There’s a lot to digest in the release, but this Steve Quinlivan blog provides a helpful guide to the changes. Here’s an excerpt summarizing the revisions to Item 101 of S-K:
The amendments revise Item 101 of Regulation S-K to eliminate required disclosures in the business description regarding:
– Financial information about segments
– Research and development spending
– Financial information about geographic areas, such as revenues from external customers in the issuers country of domicile and foreign countries, but where material must be covered in the MD&A
– Risks attendant to the foreign operations and any dependence on one or more of the registrant’s segments upon such foreign operations, but where material should be covered in risk factors
The SEC’s press release notes that the rule changes are part of Corp Fin’s initiative to review & improve disclosure requirements for the benefit of investors and issuers. We’re posting memos about this in our “Fast Act” Practice Area.
Beyond “Bedbugs”: More Corp Fin Actions to be Posted on Edgar
While this doesn’t appeal to the prurient interest nearly as much as the recent decision to post “bedbug” letters on Edgar, Corp Fin announced yesterday that it has decided to post more Staff actions on Edgar. Here’s an excerpt from the announcement:
Starting October 1, 2018, the Division will begin to release through EDGAR orders we issue granting or denying regulatory relief on behalf of the Commission, as identified below. We intend to continue our efforts to enhance transparency in subsequent phases by releasing additional types of documents, including those memorializing actions or positions taken by the Division staff, such as interpretive guidance and no-action relief.
Orders that will soon become available include Reg A & 1934 Act orders of effectiveness, orders declaring 1933 Act registration statements abandoned, and orders granting exemptions under the tender offer rules. This is pretty prosaic stuff, but stay tuned – availability of interpretive guidance & no-action relief on Edgar could be more interesting.
PCAOB Seeks Comment on Draft Strategic Plan For 1st Time
The PCAOB recently issued a draft of its 5-year Strategic Plan – and the accompanying press release notes that for the first time, it’s soliciting comments from the public. Here’s an excerpt from the press release with an overview of the key goals of the plan:
After its own careful study and a survey of PCAOB staff and the public, the new Board intends to:
– Broaden its approach to driving improvement in the quality of audit services and more clearly communicate how it is driving that improvement.

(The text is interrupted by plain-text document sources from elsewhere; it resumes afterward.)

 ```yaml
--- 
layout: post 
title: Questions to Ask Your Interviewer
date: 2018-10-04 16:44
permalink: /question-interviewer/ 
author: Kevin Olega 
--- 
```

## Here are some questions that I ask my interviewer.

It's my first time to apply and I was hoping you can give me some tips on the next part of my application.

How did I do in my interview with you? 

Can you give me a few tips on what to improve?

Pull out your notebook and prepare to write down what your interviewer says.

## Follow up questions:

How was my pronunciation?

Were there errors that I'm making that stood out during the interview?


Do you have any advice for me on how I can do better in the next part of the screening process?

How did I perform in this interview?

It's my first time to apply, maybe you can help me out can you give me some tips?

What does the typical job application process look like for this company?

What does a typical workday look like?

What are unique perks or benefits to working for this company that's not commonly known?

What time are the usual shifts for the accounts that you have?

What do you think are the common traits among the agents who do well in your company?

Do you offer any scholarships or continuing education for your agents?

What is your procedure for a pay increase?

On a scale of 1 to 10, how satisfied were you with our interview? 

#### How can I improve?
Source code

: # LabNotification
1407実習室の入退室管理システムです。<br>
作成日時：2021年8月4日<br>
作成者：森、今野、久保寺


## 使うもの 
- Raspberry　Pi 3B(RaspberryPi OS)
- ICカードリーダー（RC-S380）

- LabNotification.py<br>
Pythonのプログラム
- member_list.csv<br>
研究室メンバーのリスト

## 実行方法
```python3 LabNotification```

– Ensure that its inspections and standard-setting activities are responsive to and do not impede technological innovations.
– Engage proactively more often and directly with investors, audit committees, and other stakeholders to encourage relevant and timely conversations about the quality of audit services.
– Optimize PCAOB operations to more efficiently and effectively use resources.
– Reinforce the PCAOB’s culture of integrity, excellence, effectiveness, collaboration, and accountability.
So what’s behind the PCAOB’s decision to seek public input on its strategic plan? Here’s some insight from a recent Gibson Dunn blog:
Coming on the heels of a complete turnover of the Board and the subsequent departure of numerous senior personnel, the process by which the Board is crafting its strategic plan provides further evidence—if any were necessary—that this Board intends to seek out new ways to operate and to fulfill the PCAOB’s mission.